Treinamentos em reiki, shantala e auriculoterapia foram realizados em municípios de seis regiões do estado para fortalecer o cuidado na rede pública de saúde
Profissionais da Atenção Primária de municípios de seis regiões do estado concluíram as capacitações promovidas pela Secretaria de Estado de Saúde (SES-RJ) para ampliar a oferta das Práticas Integrativas e Complementares (PICs) na rede do Sistema Único de Saúde (SUS). Os treinamentos foram realizados nos primeiros meses do ano nas regiões Metropolitana I, Metropolitana II, Noroeste, Serrana, Baixada Litorânea e Baía da Ilha Grande (BIG), com foco em recursos terapêuticos como reiki, shantala e auriculoterapia.

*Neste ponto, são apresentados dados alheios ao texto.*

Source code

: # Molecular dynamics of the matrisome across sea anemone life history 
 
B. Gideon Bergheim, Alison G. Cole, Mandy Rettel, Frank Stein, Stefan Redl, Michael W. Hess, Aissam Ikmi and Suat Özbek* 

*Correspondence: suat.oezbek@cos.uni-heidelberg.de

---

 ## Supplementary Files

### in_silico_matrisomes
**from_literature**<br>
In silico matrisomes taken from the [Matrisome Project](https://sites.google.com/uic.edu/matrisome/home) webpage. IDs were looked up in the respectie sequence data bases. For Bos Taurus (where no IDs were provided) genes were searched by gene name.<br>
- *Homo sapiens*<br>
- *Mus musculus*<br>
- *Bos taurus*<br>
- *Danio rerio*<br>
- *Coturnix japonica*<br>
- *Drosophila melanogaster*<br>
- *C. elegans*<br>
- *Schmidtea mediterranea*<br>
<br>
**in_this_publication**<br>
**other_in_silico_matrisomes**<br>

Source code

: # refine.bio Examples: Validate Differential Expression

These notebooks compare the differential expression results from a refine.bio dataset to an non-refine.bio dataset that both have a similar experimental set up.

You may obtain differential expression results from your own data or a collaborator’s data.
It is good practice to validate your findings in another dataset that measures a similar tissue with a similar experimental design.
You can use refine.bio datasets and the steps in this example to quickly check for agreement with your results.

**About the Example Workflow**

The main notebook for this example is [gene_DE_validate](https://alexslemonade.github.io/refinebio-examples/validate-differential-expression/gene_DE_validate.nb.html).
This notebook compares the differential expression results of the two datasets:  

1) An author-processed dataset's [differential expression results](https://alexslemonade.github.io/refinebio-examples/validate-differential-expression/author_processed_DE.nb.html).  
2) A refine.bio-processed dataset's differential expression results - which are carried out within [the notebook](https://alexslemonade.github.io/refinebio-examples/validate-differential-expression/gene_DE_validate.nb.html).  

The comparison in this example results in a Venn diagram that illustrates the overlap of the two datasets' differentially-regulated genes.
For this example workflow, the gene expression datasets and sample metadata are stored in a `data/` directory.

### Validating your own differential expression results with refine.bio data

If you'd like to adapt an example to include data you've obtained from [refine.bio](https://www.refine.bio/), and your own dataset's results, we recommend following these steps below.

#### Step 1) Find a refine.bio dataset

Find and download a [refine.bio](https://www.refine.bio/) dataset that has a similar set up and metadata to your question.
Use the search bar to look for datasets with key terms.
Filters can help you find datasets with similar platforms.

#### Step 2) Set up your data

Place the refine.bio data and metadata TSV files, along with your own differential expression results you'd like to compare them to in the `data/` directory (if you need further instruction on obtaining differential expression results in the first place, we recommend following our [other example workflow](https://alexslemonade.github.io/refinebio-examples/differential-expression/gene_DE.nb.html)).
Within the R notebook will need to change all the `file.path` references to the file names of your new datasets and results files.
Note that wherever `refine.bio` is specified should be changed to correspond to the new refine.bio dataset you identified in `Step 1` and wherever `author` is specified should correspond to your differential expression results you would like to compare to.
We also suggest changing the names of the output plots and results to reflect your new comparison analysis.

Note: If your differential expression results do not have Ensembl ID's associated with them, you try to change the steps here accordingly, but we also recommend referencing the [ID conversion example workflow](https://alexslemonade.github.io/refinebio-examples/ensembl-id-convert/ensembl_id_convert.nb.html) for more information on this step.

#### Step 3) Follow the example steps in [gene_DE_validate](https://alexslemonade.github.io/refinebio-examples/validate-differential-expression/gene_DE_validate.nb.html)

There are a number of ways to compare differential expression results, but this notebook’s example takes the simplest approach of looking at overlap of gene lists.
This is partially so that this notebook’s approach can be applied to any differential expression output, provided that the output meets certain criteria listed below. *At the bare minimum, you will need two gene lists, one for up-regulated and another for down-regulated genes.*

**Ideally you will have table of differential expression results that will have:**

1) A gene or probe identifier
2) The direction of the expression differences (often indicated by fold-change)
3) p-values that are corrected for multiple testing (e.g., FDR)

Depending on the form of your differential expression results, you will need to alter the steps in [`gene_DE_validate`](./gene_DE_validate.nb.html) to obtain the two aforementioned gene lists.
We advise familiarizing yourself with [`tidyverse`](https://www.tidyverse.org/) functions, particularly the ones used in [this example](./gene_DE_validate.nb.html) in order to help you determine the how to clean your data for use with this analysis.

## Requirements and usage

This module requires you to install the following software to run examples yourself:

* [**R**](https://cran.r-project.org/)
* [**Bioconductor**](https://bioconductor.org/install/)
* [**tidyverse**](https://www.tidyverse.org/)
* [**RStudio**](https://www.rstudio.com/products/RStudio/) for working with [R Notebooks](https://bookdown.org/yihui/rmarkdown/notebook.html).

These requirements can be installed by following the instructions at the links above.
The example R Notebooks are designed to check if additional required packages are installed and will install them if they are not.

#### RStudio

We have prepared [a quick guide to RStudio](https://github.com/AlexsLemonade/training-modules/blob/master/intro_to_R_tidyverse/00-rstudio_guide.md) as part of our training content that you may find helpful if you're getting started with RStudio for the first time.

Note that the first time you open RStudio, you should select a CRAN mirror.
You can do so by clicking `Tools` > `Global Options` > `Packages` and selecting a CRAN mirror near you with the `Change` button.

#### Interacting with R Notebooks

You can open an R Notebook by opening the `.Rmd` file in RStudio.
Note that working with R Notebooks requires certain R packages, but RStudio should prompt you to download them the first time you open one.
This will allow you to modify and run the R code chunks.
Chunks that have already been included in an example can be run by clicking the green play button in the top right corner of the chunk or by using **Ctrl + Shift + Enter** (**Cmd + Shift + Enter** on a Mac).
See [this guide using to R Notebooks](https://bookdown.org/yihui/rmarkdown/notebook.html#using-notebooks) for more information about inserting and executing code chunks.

A coordenadora de Práticas Integrativas e Complementares da SES-RJ, Nice Santos de Carvalho, explica que a capacitação em reiki abordou técnicas voltadas, entre outros benefícios, para a redução da ansiedade. Já a shantala foi direcionada às mães que participam do acompanhamento pré-natal e às puérperas, com o objetivo de fortalecer o vínculo com os filhos. Segundo Nice, a auriculoterapia é uma prática complementar à medicina convencional no tratamento de doenças, como hipertensão e diabetes.
“A capacitação da nossa área técnica representa um avanço expressivo para a ampliação dos cuidados em saúde na atenção primária. Essas ações, além de incentivar o autocuidado dos usuários do SUS, também contribuem para aumentar a atenção da equipe multidisciplinar, proporcionando uma melhor qualidade de vida aos trabalhadores”, afirma Nice.
Os treinamentos promovidos pela Área Técnica de Práticas Integrativas e Complementares (ATPIC), vinculada à Superintendência de Atenção Primária (SAPS), integram as estratégias da SES-RJ, para ampliar a oferta das PICs na rede pública de saúde. Segundo a coordenação da área, o estado já alcançou 95% da meta prevista no Plano Estadual de Saúde (PES) para 2026, com 62 municípios, ofertando terapias previstas na Política Nacional de Práticas Integrativas e Complementares (PNPIC). A meta é chegar a 65 cidades até o próximo ano e alcançar 78 municípios fluminenses, em 2027. Em 2023, apenas 35 cidades ofereciam iniciativas desse tipo pelo SUS.
Dados do Sistema de Informação em Saúde para a Atenção Básica (SISAB) mostram que o estado realizou 241.924 procedimentos de PICs em 2025. A Região Metropolitana I, que inclui o município do Rio e a Baixada Fluminense, concentrou o maior volume, com 164.312 atendimentos. Na sequência, aparecem ss regiões Metropolitana II (29.781), Serrana (18.594), Baixada Litorânea (9.957), Médio Paraíba (7.315), Norte (5.164), Baía da Ilha Grande (3.332), Centro-Sul (2.452) e Noroeste (1.017). O Estado do Rio de Janeiro tem maior número de procedimentos reconhecidos como Práticas Integrativas e Complementares.
Além de auriculoterapia, reiki e shantala, a Política Nacional de Práticas Integrativas e Complementares (PNPIC) é composta por outros 26 recursos terapêuticos, como Medicina Tradicional Chinesa/acupuntura, homeopatia, antroposofia, termalismo, arteterapia, ayurveda, biodança, dança circular, meditação, musicoterapia, naturopatia, osteopatia, quiropraxia, reflexoterapia, terapia comunitária, yoga, apiterapia, aromaterapia, bioenergética, constelação familiar, cromoterapia, geoterapia, hipnoterapia, imposição das mãos, ozonioterapia, terapia de florais e fitoterapia.